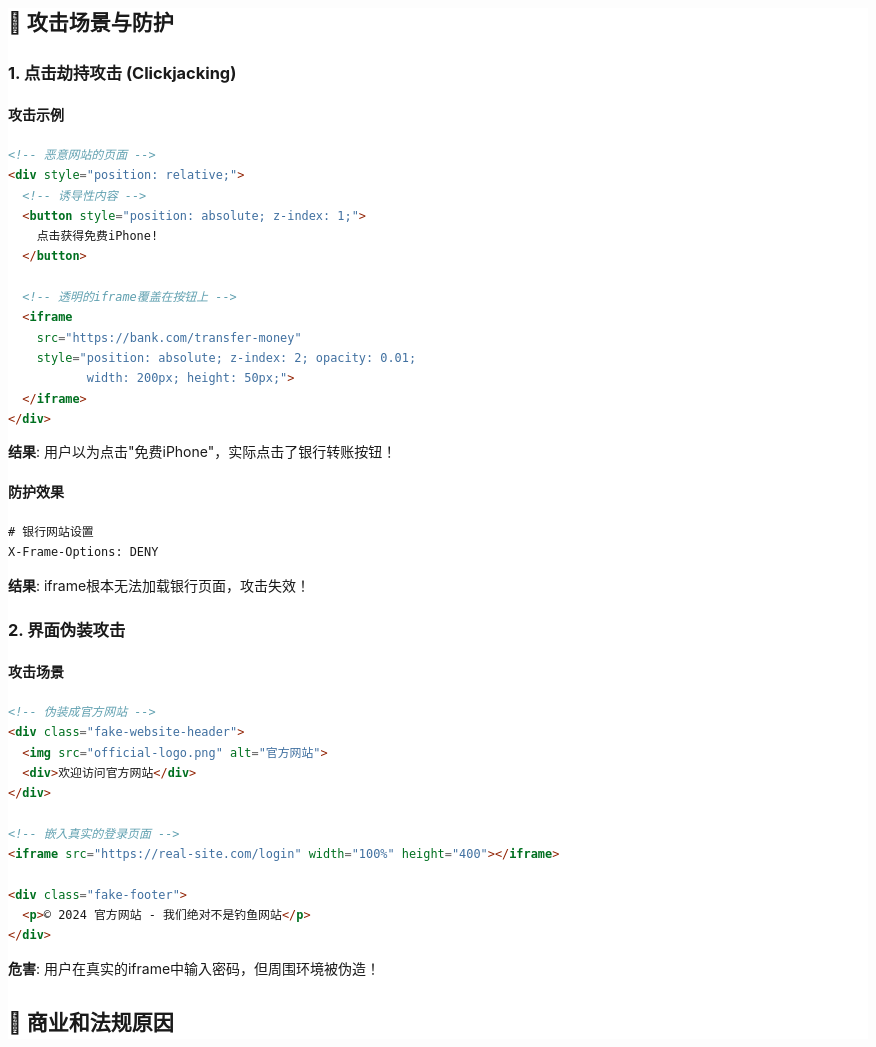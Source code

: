 ## 🎯 攻击场景与防护

### 1. **点击劫持攻击 (Clickjacking)**

#### 攻击示例
```html
<!-- 恶意网站的页面 -->
<div style="position: relative;">
  <!-- 诱导性内容 -->
  <button style="position: absolute; z-index: 1;">
    点击获得免费iPhone!
  </button>
  
  <!-- 透明的iframe覆盖在按钮上 -->
  <iframe 
    src="https://bank.com/transfer-money" 
    style="position: absolute; z-index: 2; opacity: 0.01; 
           width: 200px; height: 50px;">
  </iframe>
</div>
```

**结果**: 用户以为点击"免费iPhone"，实际点击了银行转账按钮！

#### 防护效果
```http
# 银行网站设置
X-Frame-Options: DENY
```
**结果**: iframe根本无法加载银行页面，攻击失效！

### 2. **界面伪装攻击**

#### 攻击场景
```html
<!-- 伪装成官方网站 -->
<div class="fake-website-header">
  <img src="official-logo.png" alt="官方网站">
  <div>欢迎访问官方网站</div>
</div>

<!-- 嵌入真实的登录页面 -->
<iframe src="https://real-site.com/login" width="100%" height="400"></iframe>

<div class="fake-footer">
  <p>© 2024 官方网站 - 我们绝对不是钓鱼网站</p>
</div>
```

**危害**: 用户在真实的iframe中输入密码，但周围环境被伪造！

## 🏢 商业和法规原因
- - - - -
# Task instructions:
Determine the number of lines in the data that include the word "height", and provide that number without comment.

# Exercise response:
2